Reputation: 11
I have code that is doing a lot of these comparison operations. I was wondering which is the most efficient one to use. Is it likely that the compiler will correct it if I intentionally choose the "wrong" one?
int a, b;
// Assign a value to a and b.
// Now check whether either is zero.
// The worst?
if (a * b == 0) // ...
// The best?
if (a & b == 0) // ...
// The most obvious?
if (a == 0 || b == 0) // ...
Other ideas?
Upvotes: 0
Views: 200
Reputation: 320671
There's no "most efficient way to do it in C", if by "efficiency" you mean the efficiency of the compiled code.
Firstly, even if we assume that the compiler translates C language operator into their "obvious" machine counterparts (i.e.

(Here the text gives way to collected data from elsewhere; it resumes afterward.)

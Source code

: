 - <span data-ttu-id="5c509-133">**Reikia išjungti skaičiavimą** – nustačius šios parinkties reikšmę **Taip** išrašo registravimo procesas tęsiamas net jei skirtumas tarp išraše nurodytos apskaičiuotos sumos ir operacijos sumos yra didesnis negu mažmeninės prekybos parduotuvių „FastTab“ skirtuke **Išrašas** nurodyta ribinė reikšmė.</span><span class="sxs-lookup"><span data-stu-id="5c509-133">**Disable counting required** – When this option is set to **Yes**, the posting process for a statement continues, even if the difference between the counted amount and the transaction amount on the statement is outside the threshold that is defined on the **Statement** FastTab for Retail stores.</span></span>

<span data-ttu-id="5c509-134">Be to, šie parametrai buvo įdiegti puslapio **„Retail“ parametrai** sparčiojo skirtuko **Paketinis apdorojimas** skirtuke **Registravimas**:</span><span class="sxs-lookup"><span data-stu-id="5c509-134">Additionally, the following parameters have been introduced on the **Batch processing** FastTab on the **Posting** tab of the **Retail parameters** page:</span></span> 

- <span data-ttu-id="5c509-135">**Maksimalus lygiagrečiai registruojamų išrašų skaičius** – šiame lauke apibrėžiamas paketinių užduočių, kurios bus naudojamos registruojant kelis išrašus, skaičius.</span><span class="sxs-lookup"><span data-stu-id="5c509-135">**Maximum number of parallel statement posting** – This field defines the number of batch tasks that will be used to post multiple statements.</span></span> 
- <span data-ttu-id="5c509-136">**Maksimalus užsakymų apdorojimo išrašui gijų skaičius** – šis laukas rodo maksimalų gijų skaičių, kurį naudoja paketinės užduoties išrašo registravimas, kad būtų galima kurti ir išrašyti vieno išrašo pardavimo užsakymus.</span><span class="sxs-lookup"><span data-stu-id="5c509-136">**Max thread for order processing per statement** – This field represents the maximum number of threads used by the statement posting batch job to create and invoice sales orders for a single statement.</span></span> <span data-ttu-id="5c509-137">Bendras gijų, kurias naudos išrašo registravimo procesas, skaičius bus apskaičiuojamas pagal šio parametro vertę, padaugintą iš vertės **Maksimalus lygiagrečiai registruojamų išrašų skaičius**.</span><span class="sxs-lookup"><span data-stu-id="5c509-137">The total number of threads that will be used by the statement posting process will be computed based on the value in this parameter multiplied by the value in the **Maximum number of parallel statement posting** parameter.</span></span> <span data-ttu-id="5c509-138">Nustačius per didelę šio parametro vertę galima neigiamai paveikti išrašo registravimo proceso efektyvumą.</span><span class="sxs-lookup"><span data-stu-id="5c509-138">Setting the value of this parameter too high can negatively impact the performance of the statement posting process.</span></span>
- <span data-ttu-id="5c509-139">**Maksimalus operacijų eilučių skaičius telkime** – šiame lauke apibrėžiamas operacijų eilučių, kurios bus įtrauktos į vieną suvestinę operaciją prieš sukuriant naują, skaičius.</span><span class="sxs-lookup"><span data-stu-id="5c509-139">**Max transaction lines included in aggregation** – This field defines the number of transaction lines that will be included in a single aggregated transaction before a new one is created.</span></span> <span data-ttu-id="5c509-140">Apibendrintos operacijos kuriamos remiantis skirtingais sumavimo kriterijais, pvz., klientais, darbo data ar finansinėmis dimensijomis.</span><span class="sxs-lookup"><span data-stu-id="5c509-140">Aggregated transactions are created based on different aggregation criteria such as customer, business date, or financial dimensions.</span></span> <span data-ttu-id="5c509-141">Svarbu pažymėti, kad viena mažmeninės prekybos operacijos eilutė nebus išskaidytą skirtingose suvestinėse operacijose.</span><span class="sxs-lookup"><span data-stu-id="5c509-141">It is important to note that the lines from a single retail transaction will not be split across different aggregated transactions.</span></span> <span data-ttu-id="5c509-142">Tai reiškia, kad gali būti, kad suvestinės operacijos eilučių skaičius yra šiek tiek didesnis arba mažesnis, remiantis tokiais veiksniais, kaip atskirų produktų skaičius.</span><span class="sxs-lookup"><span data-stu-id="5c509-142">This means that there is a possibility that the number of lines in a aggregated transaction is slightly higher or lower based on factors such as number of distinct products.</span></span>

C multiplication into machine multiplication etc) the efficiency of each method will differ from one hardware platform to the other. Even if we restrict our consideration to a very specific sequence of instructions on a very specific hardware platform, it still can exhibit different performance in different surrounding contexts, depending, for example, on how well the whole thing agrees with the branch prediction heuristic in the given CPU.
Secondly, modern C compilers rarely translate C operators into their "obvious" machine counterparts. Often the instructions used in machine code will have very little in common with the C code. It is possible that many "completely different" methods of performing the check at C level will actually be translated into the same sequence of machine instructions by a smart compiler. At the same time the same C code might get translated into different sequences machine instructions when the surrounding contexts are different.
In other words, there's no meaningful answer to your question, unless you really really really localize it to a specific hardware platform, specific compiler version and specific set of compilation settings. And that will make it too localized to be useful.
That usually means that in general case the best way to do it is to write the most readable code. Just do
if (a == 0 || b == 0)
The readability of the code will not only help the human reader to understand it, but will also increase the probability of the compiler properly interpreting your intent and generating the most optimal code.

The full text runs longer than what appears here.